PROBLEM STATEMENT: The records appear below. Repeat them exactly.

GIVEN RECORDS:
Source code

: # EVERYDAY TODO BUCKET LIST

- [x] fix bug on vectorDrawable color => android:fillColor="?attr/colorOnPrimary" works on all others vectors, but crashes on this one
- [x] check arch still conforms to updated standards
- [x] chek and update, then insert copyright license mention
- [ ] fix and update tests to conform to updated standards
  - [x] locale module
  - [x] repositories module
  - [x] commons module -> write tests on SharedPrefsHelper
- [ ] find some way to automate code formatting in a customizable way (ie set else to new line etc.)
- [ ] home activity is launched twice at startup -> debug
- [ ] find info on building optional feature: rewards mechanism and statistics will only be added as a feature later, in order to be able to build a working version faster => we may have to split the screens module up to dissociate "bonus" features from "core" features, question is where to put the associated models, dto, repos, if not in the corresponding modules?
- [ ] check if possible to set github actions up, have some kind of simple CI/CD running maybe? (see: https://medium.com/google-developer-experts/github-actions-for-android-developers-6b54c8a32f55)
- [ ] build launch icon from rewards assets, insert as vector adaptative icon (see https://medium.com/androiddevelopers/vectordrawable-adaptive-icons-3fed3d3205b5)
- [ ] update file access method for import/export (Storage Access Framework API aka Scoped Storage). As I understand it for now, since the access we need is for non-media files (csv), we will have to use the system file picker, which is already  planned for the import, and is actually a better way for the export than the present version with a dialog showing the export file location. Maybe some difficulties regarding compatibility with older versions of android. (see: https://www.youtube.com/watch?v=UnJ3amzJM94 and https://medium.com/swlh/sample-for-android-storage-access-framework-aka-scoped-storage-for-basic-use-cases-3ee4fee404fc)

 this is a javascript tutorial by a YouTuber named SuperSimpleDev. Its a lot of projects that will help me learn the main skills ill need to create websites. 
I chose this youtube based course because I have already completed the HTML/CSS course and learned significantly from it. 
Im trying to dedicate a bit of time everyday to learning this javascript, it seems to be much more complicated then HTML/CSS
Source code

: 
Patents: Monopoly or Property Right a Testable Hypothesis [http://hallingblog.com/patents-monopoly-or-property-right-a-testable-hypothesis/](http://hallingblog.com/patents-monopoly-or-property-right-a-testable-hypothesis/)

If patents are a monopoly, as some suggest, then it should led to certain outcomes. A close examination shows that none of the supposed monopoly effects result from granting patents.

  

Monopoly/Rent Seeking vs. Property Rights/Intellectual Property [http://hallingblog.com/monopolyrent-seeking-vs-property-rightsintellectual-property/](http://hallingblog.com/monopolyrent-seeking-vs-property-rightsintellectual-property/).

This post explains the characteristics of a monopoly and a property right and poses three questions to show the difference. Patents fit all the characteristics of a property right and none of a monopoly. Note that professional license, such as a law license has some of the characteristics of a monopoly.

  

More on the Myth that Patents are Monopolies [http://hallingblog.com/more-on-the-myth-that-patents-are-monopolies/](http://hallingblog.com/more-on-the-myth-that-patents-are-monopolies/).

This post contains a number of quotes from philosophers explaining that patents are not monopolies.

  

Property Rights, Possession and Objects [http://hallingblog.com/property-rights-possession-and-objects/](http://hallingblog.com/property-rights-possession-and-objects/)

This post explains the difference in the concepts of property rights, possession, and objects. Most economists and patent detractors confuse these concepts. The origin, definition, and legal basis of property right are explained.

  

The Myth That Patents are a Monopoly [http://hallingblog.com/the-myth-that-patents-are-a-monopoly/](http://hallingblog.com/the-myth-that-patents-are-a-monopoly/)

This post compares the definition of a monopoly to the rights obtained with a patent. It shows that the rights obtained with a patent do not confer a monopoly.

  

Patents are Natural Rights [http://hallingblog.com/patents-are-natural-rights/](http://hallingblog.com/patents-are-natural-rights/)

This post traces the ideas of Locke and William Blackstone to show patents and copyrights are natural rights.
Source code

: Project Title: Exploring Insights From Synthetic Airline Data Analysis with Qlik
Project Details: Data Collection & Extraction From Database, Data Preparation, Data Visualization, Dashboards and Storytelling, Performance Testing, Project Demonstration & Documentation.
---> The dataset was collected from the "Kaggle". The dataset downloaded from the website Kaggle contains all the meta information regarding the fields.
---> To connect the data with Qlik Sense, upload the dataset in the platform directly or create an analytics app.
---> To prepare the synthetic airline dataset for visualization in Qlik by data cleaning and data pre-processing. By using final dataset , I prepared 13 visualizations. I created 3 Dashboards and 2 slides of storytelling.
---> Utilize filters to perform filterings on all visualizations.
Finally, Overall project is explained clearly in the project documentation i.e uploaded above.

RESULT OF THIS TASK:
Source code

: # EVERYDAY TODO BUCKET LIST

- [x] fix bug on vectorDrawable color => android:fillColor="?attr/colorOnPrimary" works on all others vectors, but crashes on this one
- [x] check arch still conforms to updated standards
- [x] chek and update, then insert copyright license mention
- [ ] fix and update tests to conform to updated standards
  - [x] locale module
  - [x] repositories module
  - [x] commons module -> write tests on SharedPrefsHelper
- [ ] find some way to automate code formatting in a customizable way (ie set else to new line etc.)
- [ ] home activity is launched twice at startup -> debug
- [ ] find info on building optional feature: rewards mechanism and statistics will only be added as a feature later, in order to be able to build a working version faster => we may have to split the screens module up to dissociate "bonus" features from "core" features, question is where to put the associated models, dto, repos, if not in the corresponding modules?
- [ ] check if possible to set github actions up, have some kind of simple CI/CD running maybe? (see: https://medium.com/google-developer-experts/github-actions-for-android-developers-6b54c8a32f55)
- [ ] build launch icon from rewards assets, insert as vector adaptative icon (see https://medium.com/androiddevelopers/vectordrawable-adaptive-icons-3fed3d3205b5)
- [ ] update file access method for import/export (Storage Access Framework API aka Scoped Storage). As I understand it for now, since the access we need is for non-media files (csv), we will have to use the system file picker, which is already  planned for the import, and is actually a better way for the export than the present version with a dialog showing the export file location. Maybe some difficulties regarding compatibility with older versions of android. (see: https://www.youtube.com/watch?v=UnJ3amzJM94 and https://medium.com/swlh/sample-for-android-storage-access-framework-aka-scoped-storage-for-basic-use-cases-3ee4fee404fc)

 this is a javascript tutorial by a YouTuber named SuperSimpleDev. Its a lot of projects that will help me learn the main skills ill need to create websites. 
I chose this youtube based course because I have already completed the HTML/CSS course and learned significantly from it. 
Im trying to dedicate a bit of time everyday to learning this javascript, it seems to be much more complicated then HTML/CSS
Source code

: 
Patents: Monopoly or Property Right a Testable Hypothesis [http://hallingblog.com/patents-monopoly-or-property-right-a-testable-hypothesis/](http://hallingblog.com/patents-monopoly-or-property-right-a-testable-hypothesis/)

If patents are a monopoly, as some suggest, then it should led to certain outcomes. A close examination shows that none of the supposed monopoly effects result from granting patents.

  

Monopoly/Rent Seeking vs. Property Rights/Intellectual Property [http://hallingblog.com/monopolyrent-seeking-vs-property-rightsintellectual-property/](http://hallingblog.com/monopolyrent-seeking-vs-property-rightsintellectual-property/).

This post explains the characteristics of a monopoly and a property right and poses three questions to show the difference. Patents fit all the characteristics of a property right and none of a monopoly. Note that professional license, such as a law license has some of the characteristics of a monopoly.

  

More on the Myth that Patents are Monopolies [http://hallingblog.com/more-on-the-myth-that-patents-are-monopolies/](http://hallingblog.com/more-on-the-myth-that-patents-are-monopolies/).

This post contains a number of quotes from philosophers explaining that patents are not monopolies.

  

Property Rights, Possession and Objects [http://hallingblog.com/property-rights-possession-and-objects/](http://hallingblog.com/property-rights-possession-and-objects/)

This post explains the difference in the concepts of property rights, possession, and objects. Most economists and patent detractors confuse these concepts. The origin, definition, and legal basis of property right are explained.

  

The Myth That Patents are a Monopoly [http://hallingblog.com/the-myth-that-patents-are-a-monopoly/](http://hallingblog.com/the-myth-that-patents-are-a-monopoly/)

This post compares the definition of a monopoly to the rights obtained with a patent. It shows that the rights obtained with a patent do not confer a monopoly.

  

Patents are Natural Rights [http://hallingblog.com/patents-are-natural-rights/](http://hallingblog.com/patents-are-natural-rights/)

This post traces the ideas of Locke and William Blackstone to show patents and copyrights are natural rights.
Source code

: Project Title: Exploring Insights From Synthetic Airline Data Analysis with Qlik
Project Details: Data Collection & Extraction From Database, Data Preparation, Data Visualization, Dashboards and Storytelling, Performance Testing, Project Demonstration & Documentation.
---> The dataset was collected from the "Kaggle". The dataset downloaded from the website Kaggle contains all the meta information regarding the fields.
---> To connect the data with Qlik Sense, upload the dataset in the platform directly or create an analytics app.
---> To prepare the synthetic airline dataset for visualization in Qlik by data cleaning and data pre-processing. By using final dataset , I prepared 13 visualizations. I created 3 Dashboards and 2 slides of storytelling.
---> Utilize filters to perform filterings on all visualizations.
Finally, Overall project is explained clearly in the project documentation i.e uploaded above.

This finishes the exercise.